= Problem to solve =
Among the entries that follow, the required portion opens with the line containing "#### Organ für" and closes with the line containing "Warum verlangt Brüssel". Give that portion again exactly, and nothing else.

[The input Boundary: Start]

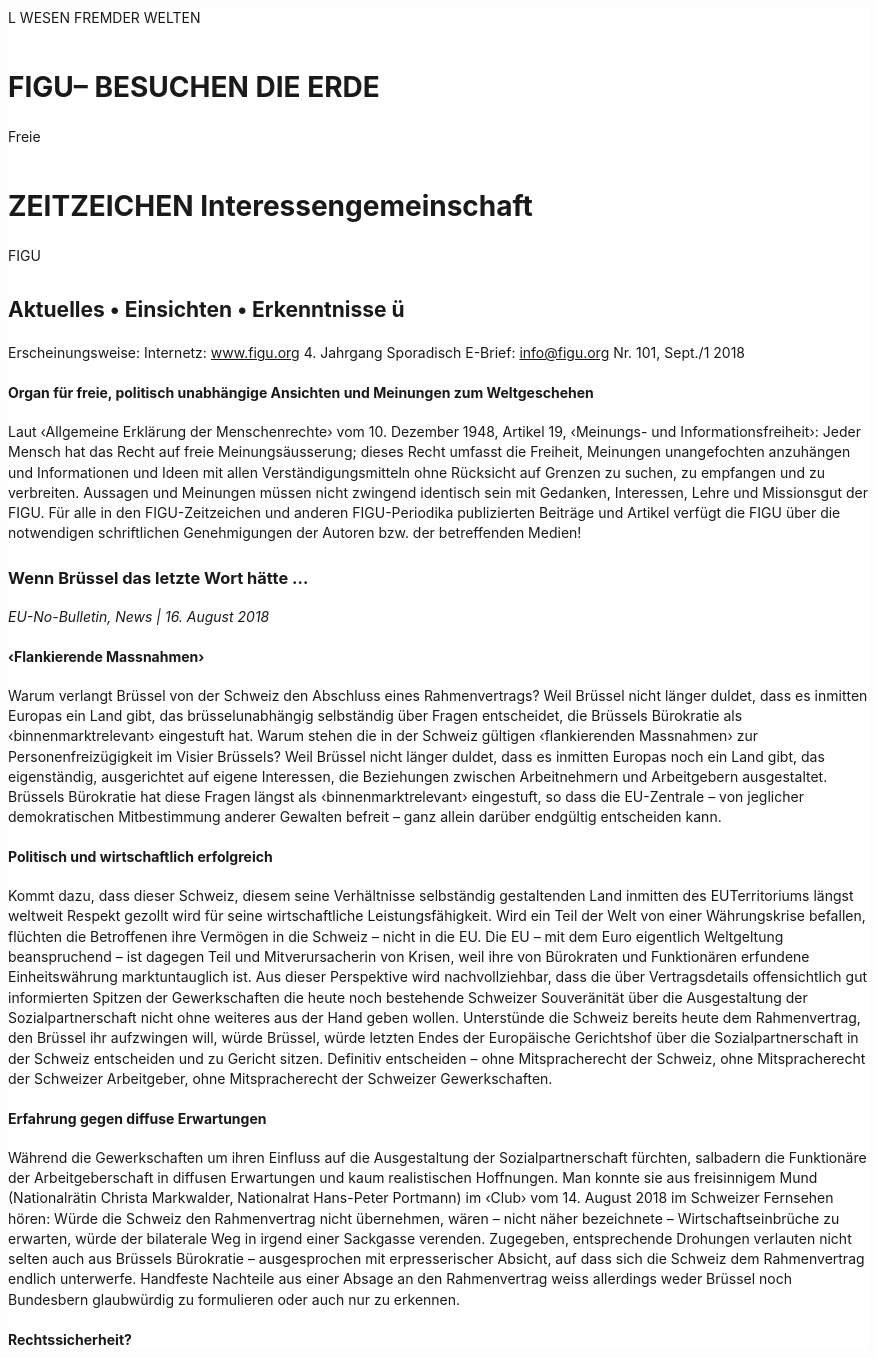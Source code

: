L WESEN FREMDER WELTEN
# FIGU– BESUCHEN DIE ERDE
Freie
# ZEITZEICHEN Interessengemeinschaft
FIGU
## Aktuelles • Einsichten • Erkenntnisse ü
Erscheinungsweise: Internetz: www.figu.org 4. Jahrgang Sporadisch E-Brief: info@figu.org Nr. 101, Sept./1 2018
#### Organ für freie, politisch unabhängige Ansichten und Meinungen zum Weltgeschehen
Laut ‹Allgemeine Erklärung der Menschenrechte› vom 10. Dezember 1948, Artikel 19, ‹Meinungs- und Informationsfreiheit›: Jeder Mensch hat das Recht auf freie Meinungsäusserung; dieses Recht umfasst die Freiheit, Meinungen unangefochten anzuhängen und Informationen und Ideen mit allen Verständigungsmitteln ohne Rücksicht auf Grenzen zu suchen, zu empfangen und zu verbreiten. Aussagen und Meinungen müssen nicht zwingend identisch sein mit Gedanken, Interessen, Lehre und Missionsgut der FIGU. Für alle in den FIGU-Zeitzeichen und anderen FIGU-Periodika publizierten Beiträge und Artikel verfügt die FIGU über die notwendigen schriftlichen Genehmigungen der Autoren bzw. der betreffenden Medien!
### Wenn Brüssel das letzte Wort hätte …
_EU-No-Bulletin, News | 16. August 2018_
#### ‹Flankierende Massnahmen›
Warum verlangt Brüssel von der Schweiz den Abschluss eines Rahmenvertrags? Weil Brüssel nicht länger duldet, dass es inmitten Europas ein Land gibt, das brüsselunabhängig selbständig über Fragen entscheidet, die Brüssels Bürokratie als ‹binnenmarktrelevant› eingestuft hat.
Warum stehen die in der Schweiz gültigen ‹flankierenden Massnahmen› zur Personenfreizügigkeit im Visier Brüssels? Weil Brüssel nicht länger duldet, dass es inmitten Europas noch ein Land gibt, das eigenständig, ausgerichtet auf eigene Interessen, die Beziehungen zwischen Arbeitnehmern und Arbeitgebern ausgestaltet. Brüssels Bürokratie hat diese Fragen längst als ‹binnenmarktrelevant› eingestuft, so dass die EU-Zentrale – von jeglicher demokratischen Mitbestimmung anderer Gewalten befreit – ganz allein darüber endgültig entscheiden kann.
#### Politisch und wirtschaftlich erfolgreich
Kommt dazu, dass dieser Schweiz, diesem seine Verhältnisse selbständig gestaltenden Land inmitten des EUTerritoriums längst weltweit Respekt gezollt wird für seine wirtschaftliche Leistungsfähigkeit. Wird ein Teil der Welt von einer Währungskrise befallen, flüchten die Betroffenen ihre Vermögen in die Schweiz – nicht in die EU. Die EU – mit dem Euro eigentlich Weltgeltung beanspruchend – ist dagegen Teil und Mitverursacherin von Krisen, weil ihre von Bürokraten und Funktionären erfundene Einheitswährung marktuntauglich ist. Aus dieser Perspektive wird nachvollziehbar, dass die über Vertragsdetails offensichtlich gut informierten Spitzen der Gewerkschaften die heute noch bestehende Schweizer Souveränität über die Ausgestaltung der Sozialpartnerschaft nicht ohne weiteres aus der Hand geben wollen. Unterstünde die Schweiz bereits heute dem Rahmenvertrag, den Brüssel ihr aufzwingen will, würde Brüssel, würde letzten Endes der Europäische Gerichtshof über die Sozialpartnerschaft in der Schweiz entscheiden und zu Gericht sitzen. Definitiv entscheiden – ohne Mitspracherecht der Schweiz, ohne Mitspracherecht der Schweizer Arbeitgeber, ohne Mitspracherecht der Schweizer Gewerkschaften.
#### Erfahrung gegen diffuse Erwartungen
Während die Gewerkschaften um ihren Einfluss auf die Ausgestaltung der Sozialpartnerschaft fürchten, salbadern die Funktionäre der Arbeitgeberschaft in diffusen Erwartungen und kaum realistischen Hoffnungen. Man konnte sie aus freisinnigem Mund (Nationalrätin Christa Markwalder, Nationalrat Hans-Peter Portmann) im ‹Club› vom 14. August 2018 im Schweizer Fernsehen hören: Würde die Schweiz den Rahmenvertrag nicht übernehmen, wären – nicht näher bezeichnete – Wirtschaftseinbrüche zu erwarten, würde der bilaterale Weg in irgend einer Sackgasse verenden. Zugegeben, entsprechende Drohungen verlauten nicht selten auch aus Brüssels Bürokratie – ausgesprochen mit erpresserischer Absicht, auf dass sich die Schweiz dem Rahmenvertrag endlich unterwerfe. Handfeste Nachteile aus einer Absage an den Rahmenvertrag weiss allerdings weder Brüssel noch Bundesbern glaubwürdig zu formulieren oder auch nur zu erkennen.
#### Rechtssicherheit?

[The input Boundary: End]

= Output below =
#### Organ für freie, politisch unabhängige Ansichten und Meinungen zum Weltgeschehen
Laut ‹Allgemeine Erklärung der Menschenrechte› vom 10. Dezember 1948, Artikel 19, ‹Meinungs- und Informationsfreiheit›: Jeder Mensch hat das Recht auf freie Meinungsäusserung; dieses Recht umfasst die Freiheit, Meinungen unangefochten anzuhängen und Informationen und Ideen mit allen Verständigungsmitteln ohne Rücksicht auf Grenzen zu suchen, zu empfangen und zu verbreiten. Aussagen und Meinungen müssen nicht zwingend identisch sein mit Gedanken, Interessen, Lehre und Missionsgut der FIGU. Für alle in den FIGU-Zeitzeichen und anderen FIGU-Periodika publizierten Beiträge und Artikel verfügt die FIGU über die notwendigen schriftlichen Genehmigungen der Autoren bzw. der betreffenden Medien!
### Wenn Brüssel das letzte Wort hätte …
_EU-No-Bulletin, News | 16. August 2018_
#### ‹Flankierende Massnahmen›
Warum verlangt Brüssel von der Schweiz den Abschluss eines Rahmenvertrags? Weil Brüssel nicht länger duldet, dass es inmitten Europas ein Land gibt, das brüsselunabhängig selbständig über Fragen entscheidet, die Brüssels Bürokratie als ‹binnenmarktrelevant› eingestuft hat.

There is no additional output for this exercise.